The before-times are where Atwood's imagination really cuts loose. Jimmy grows up inside the walled corporate compounds, the only safe places left in a climate-wrecked world, where the gene-splicing firms have turned biology into product: pigs grown to harvest human organs, designer pets, a pharmacology of pleasure and longevity sold to people walled off from the chaos outside. His brilliant, frightening friend Crake rises through this world like a dark comet, and a woman named Oryx drifts between the two of them, more idea than person, carrying a history neither of them can fully reach. Atwood narrates all of it in prose that's wickedly sharp, alert to how corporate language sands the horror off everything, how a society can engineer its way to catastrophe while congratulating itself on innovation.

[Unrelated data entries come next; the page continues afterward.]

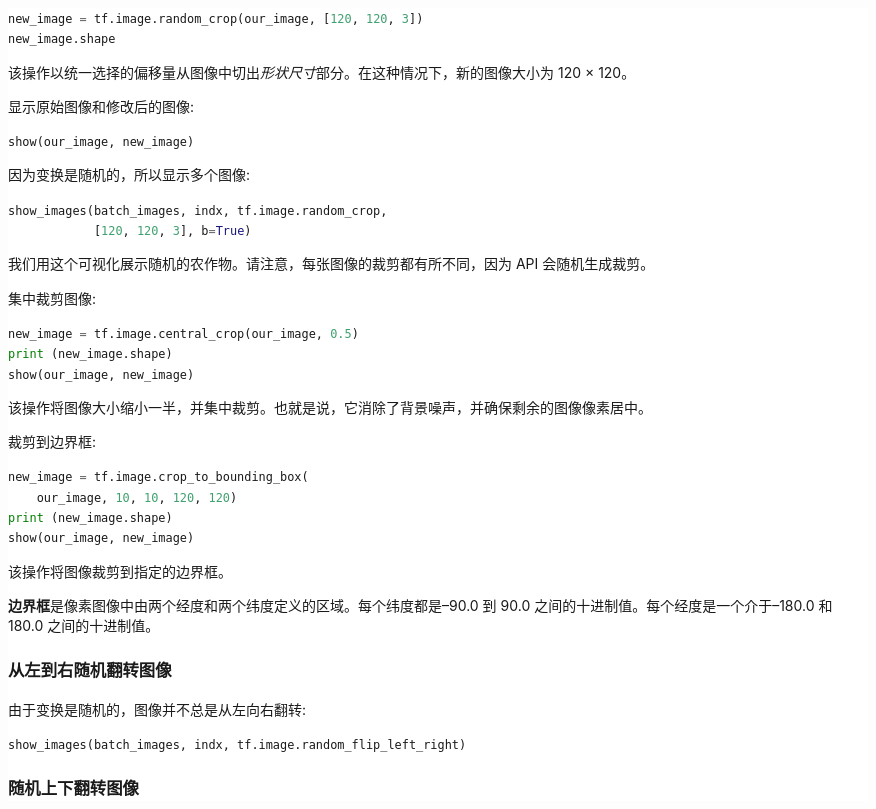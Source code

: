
 ```py
new_image = tf.image.random_crop(our_image, [120, 120, 3])
new_image.shape

```

该操作以统一选择的偏移量从图像中切出*形状尺寸*部分。在这种情况下，新的图像大小为 120 × 120。

显示原始图像和修改后的图像:

```py
show(our_image, new_image)

```

因为变换是随机的，所以显示多个图像:

```py
show_images(batch_images, indx, tf.image.random_crop,
            [120, 120, 3], b=True)

```

我们用这个可视化展示随机的农作物。请注意，每张图像的裁剪都有所不同，因为 API 会随机生成裁剪。

集中裁剪图像:

```py
new_image = tf.image.central_crop(our_image, 0.5)
print (new_image.shape)
show(our_image, new_image)

```

该操作将图像大小缩小一半，并集中裁剪。也就是说，它消除了背景噪声，并确保剩余的图像像素居中。

裁剪到边界框:

```py
new_image = tf.image.crop_to_bounding_box(
    our_image, 10, 10, 120, 120)
print (new_image.shape)
show(our_image, new_image)

```

该操作将图像裁剪到指定的边界框。

**边界框**是像素图像中由两个经度和两个纬度定义的区域。每个纬度都是–90.0 到 90.0 之间的十进制值。每个经度是一个介于–180.0 和 180.0 之间的十进制值。

### 从左到右随机翻转图像

由于变换是随机的，图像并不总是从左向右翻转:

```py
show_images(batch_images, indx, tf.image.random_flip_left_right)

```

### 随机上下翻转图像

What lifts the book above standard apocalypse is the cold precision of its thought. This isn't a meteor or a war; it's a slow, plausible cascade of incentives, the kind of ending you can almost watch assembling itself out of greed and cleverness and the human refusal to stop tinkering. Atwood has called her speculative work fiction about things that could actually happen, and Oryx and Crake feels engineered to that brief — every grotesque invention extrapolated from something already half-real. The result is satire with teeth, funny right up until the moment it makes you flinch, and the comedy never lets you off the hook — it's the laughter of recognition, of seeing your own world's logic taken one step further than you'd like.

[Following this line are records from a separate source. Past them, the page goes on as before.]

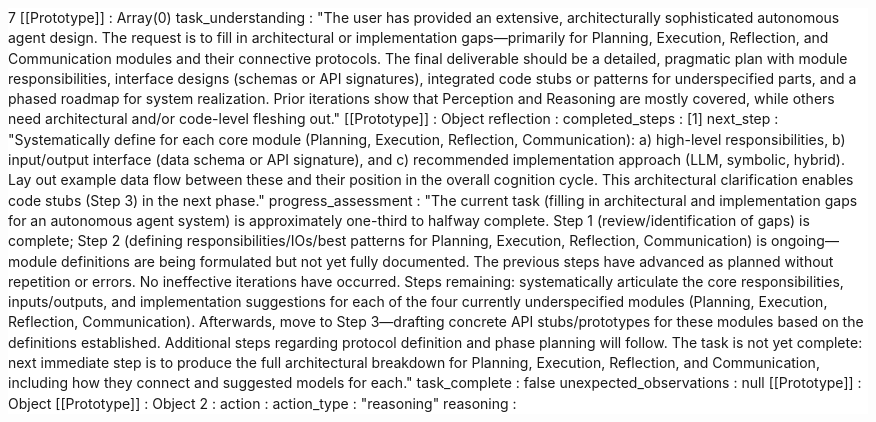 7
[[Prototype]]
: 
Array(0)
task_understanding
: 
"The user has provided an extensive, architecturally sophisticated autonomous agent design. The request is to fill in architectural or implementation gaps—primarily for Planning, Execution, Reflection, and Communication modules and their connective protocols. The final deliverable should be a detailed, pragmatic plan with module responsibilities, interface designs (schemas or API signatures), integrated code stubs or patterns for underspecified parts, and a phased roadmap for system realization. Prior iterations show that Perception and Reasoning are mostly covered, while others need architectural and/or code-level fleshing out."
[[Prototype]]
: 
Object
reflection
: 
completed_steps
: 
[1]
next_step
: 
"Systematically define for each core module (Planning, Execution, Reflection, Communication): a) high-level responsibilities, b) input/output interface (data schema or API signature), and c) recommended implementation approach (LLM, symbolic, hybrid). Lay out example data flow between these and their position in the overall cognition cycle. This architectural clarification enables code stubs (Step 3) in the next phase."
progress_assessment
: 
"The current task (filling in architectural and implementation gaps for an autonomous agent system) is approximately one-third to halfway complete. Step 1 (review/identification of gaps) is complete; Step 2 (defining responsibilities/IOs/best patterns for Planning, Execution, Reflection, Communication) is ongoing—module definitions are being formulated but not yet fully documented. The previous steps have advanced as planned without repetition or errors. No ineffective iterations have occurred. Steps remaining: systematically articulate the core responsibilities, inputs/outputs, and implementation suggestions for each of the four currently underspecified modules (Planning, Execution, Reflection, Communication). Afterwards, move to Step 3—drafting concrete API stubs/prototypes for these modules based on the definitions established. Additional steps regarding protocol definition and phase planning will follow. The task is not yet complete: next immediate step is to produce the full architectural breakdown for Planning, Execution, Reflection, and Communication, including how they connect and suggested models for each."
task_complete
: 
false
unexpected_observations
: 
null
[[Prototype]]
: 
Object
[[Prototype]]
: 
Object
2
: 
action
: 
action_type
: 
"reasoning"
reasoning
: 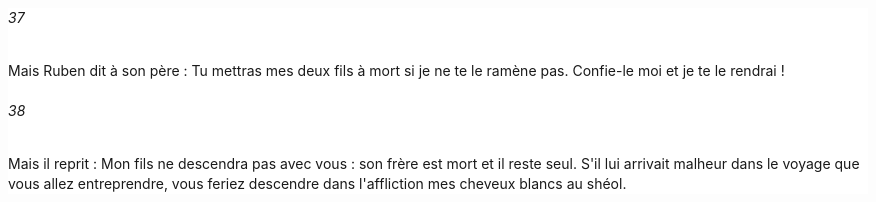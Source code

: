 ###### 37
Mais Ruben dit à son père : Tu mettras mes deux fils à mort si je ne te le ramène pas. Confie-le moi et je te le rendrai ! 
###### 38
Mais il reprit : Mon fils ne descendra pas avec vous : son frère est mort et il reste seul. S'il lui arrivait malheur dans le voyage que vous allez entreprendre, vous feriez descendre dans l'affliction mes cheveux blancs au shéol.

It's worth knowing what you're walking into. Snowman is deliberately hard to love — passive, self-pitying, often complicit — and Atwood keeps him at an ironic arm's length, so readers who need a warm protagonist may struggle. The middle, built largely from flashback, runs cooler and slower than the haunting present-day frame, and the book closes on an open hand rather than resolution, the first movement of a larger story. But that chill is the point: this is a novel that distrusts easy feeling because easy feeling is part of how its world sleepwalked into ruin. As a piece of worldbuilding and a warning, it's bracing, mordant, and unnervingly close to plausible — the work of a writer who can imagine the worst in exact, persuasive detail.